Квартира, в которую мы идем, оказывается на четвертом этаже ветхого дома у реки. Женщине около восьмидесяти. У нее изуродованные артритом руки, ослабшие челюсти, седые волосы, чистые и ясные голубые глаза. Она сидит в кресле-качалке. Существует на пенсию покойного мужа, анархиста. «Вдова анархиста, а получает пенсию от правительства?» — думаю я про себя.
— Он был анархистом всю свою жизнь? — спрашиваю я.
— С двенадцати лет, — отвечает Икс. — С того момента, как умер его отец. Он объяснил мне однажды, как это случилось. Увидев труп своего отца, он подумал: «Этого человека, который мне улыбается и который любит меня, больше не существует. Никогда больше ни один человек не будет так улыбаться мне и так меня любить, как он. Куда бы я не попал, я всю свою жизнь везде буду чужим и врагом». Видимо, отсюда и берутся анархисты. Я думаю, что вы не анархист.
— Нет. Мой отец и я любим друг друга и по сей день. Я верю в правоту закона.
Я обращаюсь к группе своих студентов:
— Здесь, мальчики и девочки, на берегу реки — плавательный бассейн, где любили плавать Кафка и Брод. Видите, все, как я вам и говорил. Кафка существовал на самом деле. Брод его не выдумал. И я существую на самом деле. Никто не может меня выдумать, кроме меня самого.
Икс и старуха разговаривают по-чешски. Икс говорит мне:
— Я сказал, что вы — выдающийся американский авторитет по творчеству великого Кафки. Можете задавать ей любые вопросы.
— Что она из него сделала? — спрашиваю я. — Сколько ему было лет, когда они встречались? Сколько лет было ей? И где точно все это происходило?
Икс переводит:
— Она говорит: «Когда он ко мне пришел, я посмотрела на него и подумала: «Чем этот еврейский парень так расстроен?» Она думает, что это было в 1916 году. Она говорит, что ей тогда было двадцать пять, а Кафке чуть больше тридцати.
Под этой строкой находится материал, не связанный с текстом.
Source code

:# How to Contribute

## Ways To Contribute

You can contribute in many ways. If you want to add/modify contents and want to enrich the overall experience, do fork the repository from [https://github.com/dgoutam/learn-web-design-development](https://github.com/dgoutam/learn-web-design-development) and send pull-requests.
— Тридцать три, — говорю я. — Он родился, ребята, в 1883 году. И как вы уже узнали за время вашей учебы, если отнять от шести три, получится три. Отнять восемь от единицы нельзя, мы должны занять единицу из предыдущей цифры. От одиннадцати отнять восемь, получится три, от восьми — восемь, будет ноль. И от одного отнять один, тоже будет ноль. Вот почему тридцать три — это правильный ответ на вопрос: сколько лет было Кафке, когда он начал платить этой проститутке? Следующий вопрос: какое отношение имеет (если имеет) проститутка, к которой ходил Кафка, к сегодняшнему рассказу «Голодный артист»?
Икс спрашивает:
— А что еще вы бы хотели узнать?
— Как у него обстояло дело с эрекцией и оргазмом? Дневники не дают на это исчерпывающего ответа.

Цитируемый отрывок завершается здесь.